== Data provided ==

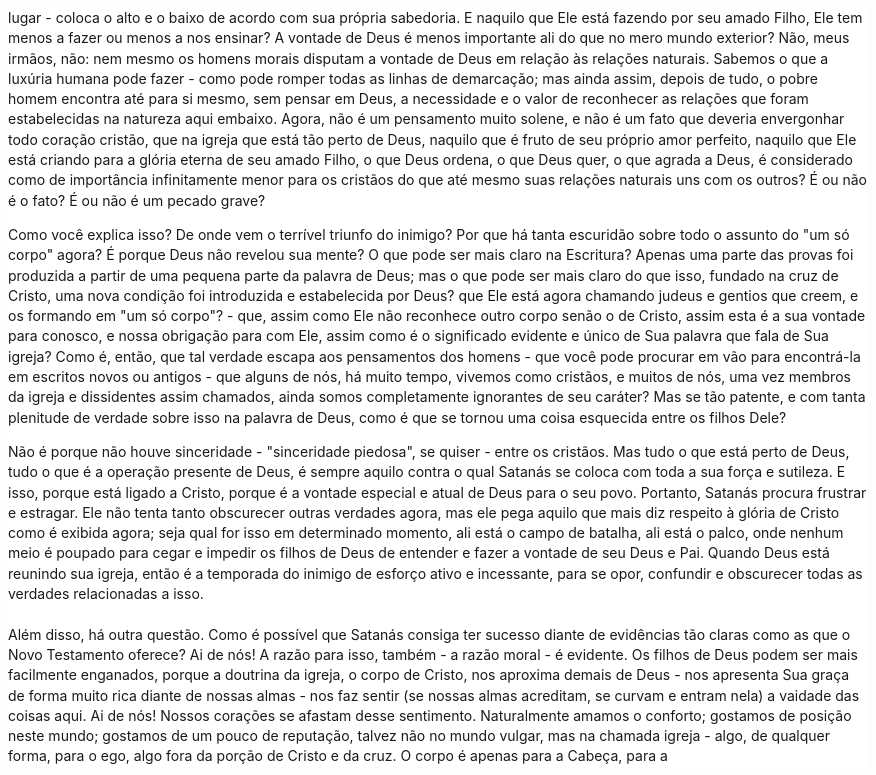lugar - coloca o alto e o baixo de acordo com sua própria sabedoria. E
naquilo que Ele está fazendo por seu amado Filho, Ele tem menos a fazer
ou menos a nos ensinar? A vontade de Deus é menos importante ali do que
no mero mundo exterior? Não, meus irmãos, não: nem mesmo os homens
morais disputam a vontade de Deus em relação às relações naturais.
Sabemos o que a luxúria humana pode fazer - como pode romper todas as
linhas de demarcação; mas ainda assim, depois de tudo, o pobre homem
encontra até para si mesmo, sem pensar em Deus, a necessidade e o valor
de reconhecer as relações que foram estabelecidas na natureza aqui
embaixo. Agora, não é um pensamento muito solene, e não é um fato que
deveria envergonhar todo coração cristão, que na igreja que está tão
perto de Deus, naquilo que é fruto de seu próprio amor perfeito, naquilo
que Ele está criando para a glória eterna de seu amado Filho, o que Deus
ordena, o que Deus quer, o que agrada a Deus, é considerado como de
importância infinitamente menor para os cristãos do que até mesmo suas
relações naturais uns com os outros? É ou não é o fato? É ou não é um
pecado grave?

Como você explica isso? De onde vem o terrível triunfo do inimigo? Por
que há tanta escuridão sobre todo o assunto do \"um só corpo\" agora? É
porque Deus não revelou sua mente? O que pode ser mais claro na
Escritura? Apenas uma parte das provas foi produzida a partir de uma
pequena parte da palavra de Deus; mas o que pode ser mais claro do que
isso, fundado na cruz de Cristo, uma nova condição foi introduzida e
estabelecida por Deus? que Ele está agora chamando judeus e gentios que
creem, e os formando em \"um só corpo\"? - que, assim como Ele não
reconhece outro corpo senão o de Cristo, assim esta é a sua vontade para
conosco, e nossa obrigação para com Ele, assim como é o significado
evidente e único de Sua palavra que fala de Sua igreja? Como é, então,
que tal verdade escapa aos pensamentos dos homens - que você pode
procurar em vão para encontrá-la em escritos novos ou antigos - que
alguns de nós, há muito tempo, vivemos como cristãos, e muitos de nós,
uma vez membros da igreja e dissidentes assim chamados, ainda somos
completamente ignorantes de seu caráter? Mas se tão patente, e com tanta
plenitude de verdade sobre isso na palavra de Deus, como é que se tornou
uma coisa esquecida entre os filhos Dele?

Não é porque não houve sinceridade - \"sinceridade piedosa\", se
quiser - entre os cristãos. Mas tudo o que está perto de Deus, tudo o
que é a operação presente de Deus, é sempre aquilo contra o qual Satanás
se coloca com toda a sua força e sutileza. E isso, porque está ligado a
Cristo, porque é a vontade especial e atual de Deus para o seu povo.
Portanto, Satanás procura frustrar e estragar. Ele não tenta tanto
obscurecer outras verdades agora, mas ele pega aquilo que mais diz
respeito à glória de Cristo como é exibida agora; seja qual for isso em
determinado momento, ali está o campo de batalha, ali está o palco, onde
nenhum meio é poupado para cegar e impedir os filhos de Deus de entender
e fazer a vontade de seu Deus e Pai. Quando Deus está reunindo sua
igreja, então é a temporada do inimigo de esforço ativo e incessante,
para se opor, confundir e obscurecer todas as verdades relacionadas a
isso.\
\
Além disso, há outra questão. Como é possível que Satanás consiga ter
sucesso diante de evidências tão claras como as que o Novo Testamento
oferece? Ai de nós! A razão para isso, também - a razão moral - é
evidente. Os filhos de Deus podem ser mais facilmente enganados, porque
a doutrina da igreja, o corpo de Cristo, nos aproxima demais de Deus -
nos apresenta Sua graça de forma muito rica diante de nossas almas - nos
faz sentir (se nossas almas acreditam, se curvam e entram nela) a
vaidade das coisas aqui. Ai de nós! Nossos corações se afastam desse
sentimento. Naturalmente amamos o conforto; gostamos de posição neste
mundo; gostamos de um pouco de reputação, talvez não no mundo vulgar,
mas na chamada igreja - algo, de qualquer forma, para o ego, algo fora
da porção de Cristo e da cruz. O corpo é apenas para a Cabeça, para a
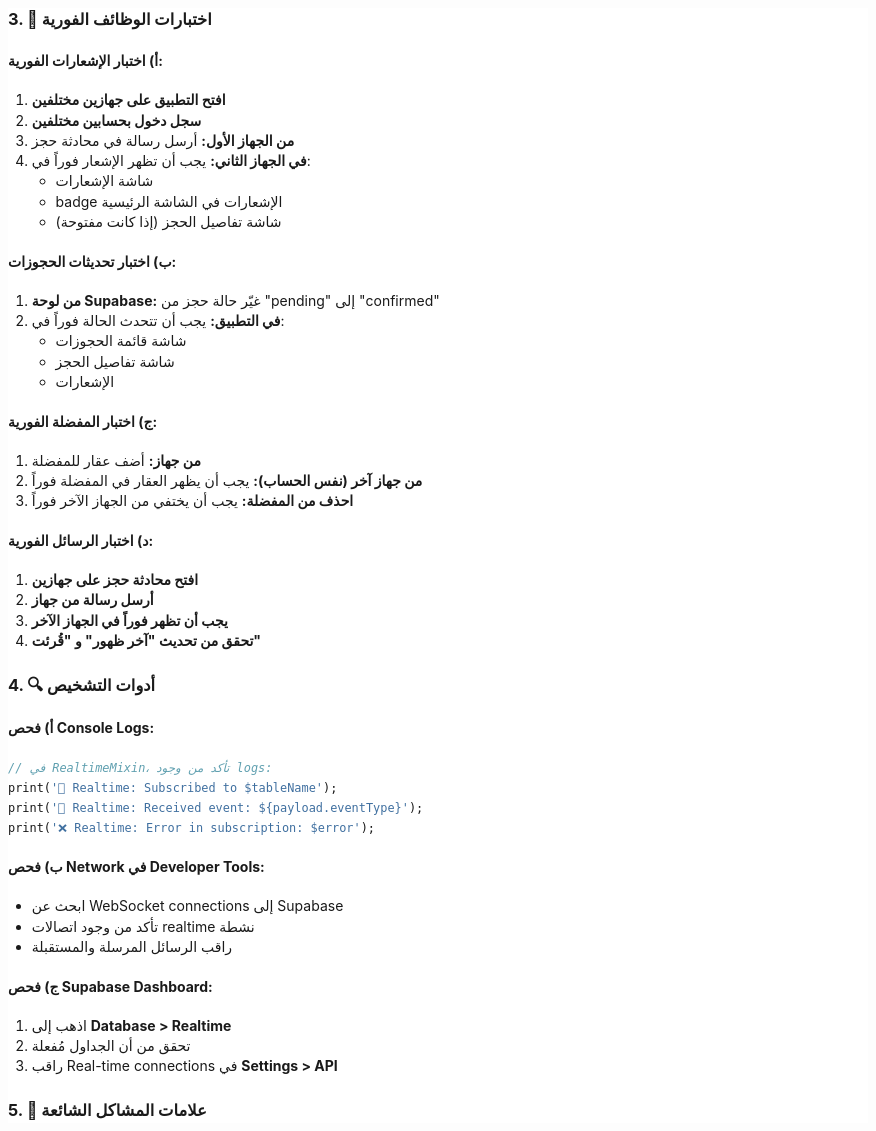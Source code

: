 ### 3. 🧪 اختبارات الوظائف الفورية

#### أ) اختبار الإشعارات الفورية:
1. **افتح التطبيق على جهازين مختلفين**
2. **سجل دخول بحسابين مختلفين**
3. **من الجهاز الأول:** أرسل رسالة في محادثة حجز
4. **في الجهاز الثاني:** يجب أن تظهر الإشعار فوراً في:
   - شاشة الإشعارات
   - badge الإشعارات في الشاشة الرئيسية
   - شاشة تفاصيل الحجز (إذا كانت مفتوحة)

#### ب) اختبار تحديثات الحجوزات:
1. **من لوحة Supabase:** غيّر حالة حجز من "pending" إلى "confirmed"
2. **في التطبيق:** يجب أن تتحدث الحالة فوراً في:
   - شاشة قائمة الحجوزات
   - شاشة تفاصيل الحجز
   - الإشعارات

#### ج) اختبار المفضلة الفورية:
1. **من جهاز:** أضف عقار للمفضلة
2. **من جهاز آخر (نفس الحساب):** يجب أن يظهر العقار في المفضلة فوراً
3. **احذف من المفضلة:** يجب أن يختفي من الجهاز الآخر فوراً

#### د) اختبار الرسائل الفورية:
1. **افتح محادثة حجز على جهازين**
2. **أرسل رسالة من جهاز**
3. **يجب أن تظهر فوراً في الجهاز الآخر**
4. **تحقق من تحديث "آخر ظهور" و "قُرئت"**

### 4. 🔍 أدوات التشخيص

#### أ) فحص Console Logs:
```dart
// في RealtimeMixin، تأكد من وجود logs:
print('🔄 Realtime: Subscribed to $tableName');
print('📨 Realtime: Received event: ${payload.eventType}');
print('❌ Realtime: Error in subscription: $error');
```

#### ب) فحص Network في Developer Tools:
- ابحث عن WebSocket connections إلى Supabase
- تأكد من وجود اتصالات realtime نشطة
- راقب الرسائل المرسلة والمستقبلة

#### ج) فحص Supabase Dashboard:
1. اذهب إلى **Database > Realtime**
2. تحقق من أن الجداول مُفعلة
3. راقب Real-time connections في **Settings > API**

### 5. 🚨 علامات المشاكل الشائعة
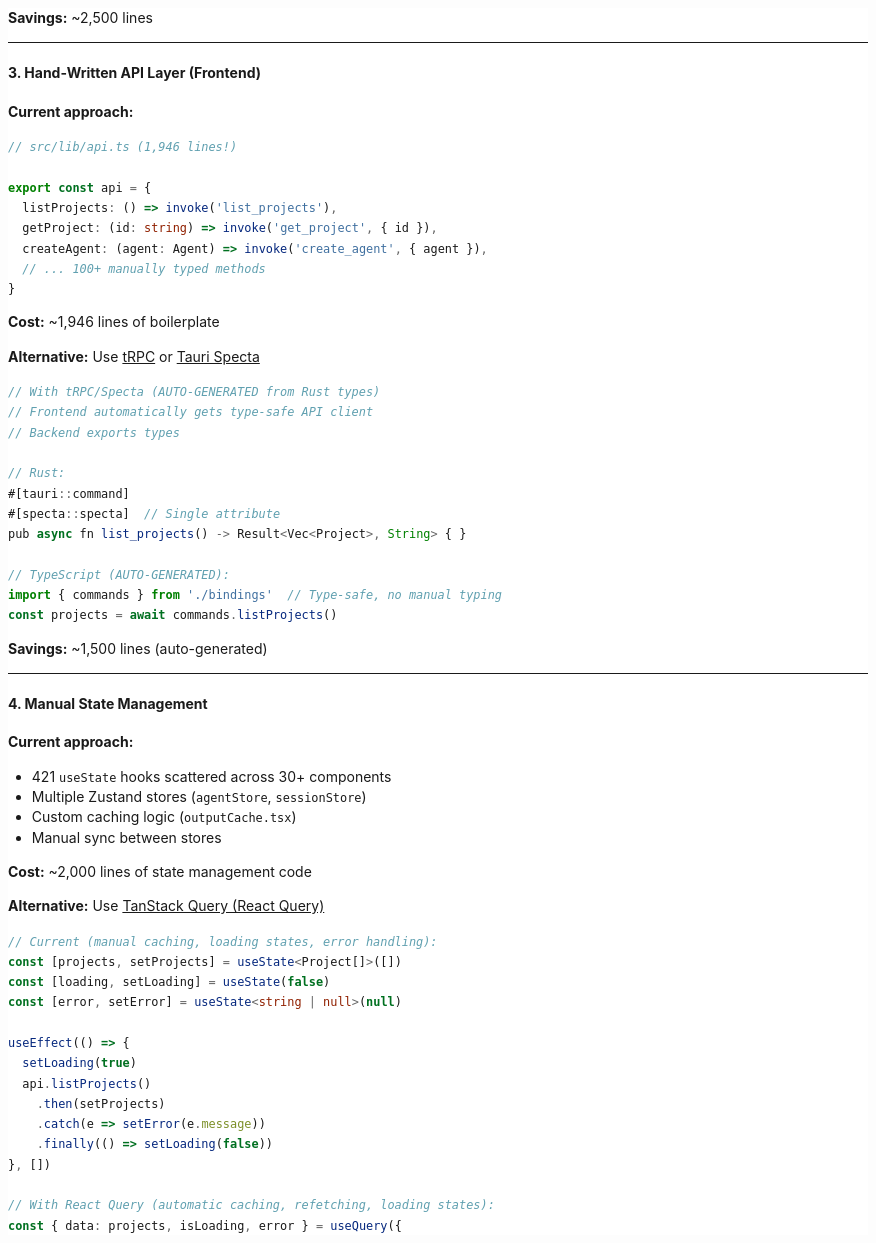 **Savings:** ~2,500 lines

---

#### 3. Hand-Written API Layer (Frontend)

**Current approach:**
```typescript
// src/lib/api.ts (1,946 lines!)

export const api = {
  listProjects: () => invoke('list_projects'),
  getProject: (id: string) => invoke('get_project', { id }),
  createAgent: (agent: Agent) => invoke('create_agent', { agent }),
  // ... 100+ manually typed methods
}
```

**Cost:** ~1,946 lines of boilerplate

**Alternative:** Use [tRPC](https://trpc.io/) or [Tauri Specta](https://github.com/oscartbeaumont/tauri-specta)
```typescript
// With tRPC/Specta (AUTO-GENERATED from Rust types)
// Frontend automatically gets type-safe API client
// Backend exports types

// Rust:
#[tauri::command]
#[specta::specta]  // Single attribute
pub async fn list_projects() -> Result<Vec<Project>, String> { }

// TypeScript (AUTO-GENERATED):
import { commands } from './bindings'  // Type-safe, no manual typing
const projects = await commands.listProjects()
```

**Savings:** ~1,500 lines (auto-generated)

---

#### 4. Manual State Management

**Current approach:**
- 421 `useState` hooks scattered across 30+ components
- Multiple Zustand stores (`agentStore`, `sessionStore`)
- Custom caching logic (`outputCache.tsx`)
- Manual sync between stores

**Cost:** ~2,000 lines of state management code

**Alternative:** Use [TanStack Query (React Query)](https://tanstack.com/query)
```typescript
// Current (manual caching, loading states, error handling):
const [projects, setProjects] = useState<Project[]>([])
const [loading, setLoading] = useState(false)
const [error, setError] = useState<string | null>(null)

useEffect(() => {
  setLoading(true)
  api.listProjects()
    .then(setProjects)
    .catch(e => setError(e.message))
    .finally(() => setLoading(false))
}, [])

// With React Query (automatic caching, refetching, loading states):
const { data: projects, isLoading, error } = useQuery({
```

===

» **What the task asks**:
Give the number of lines in the records above that contain the word "tauri", and nothing more.

» **Task answer**:
2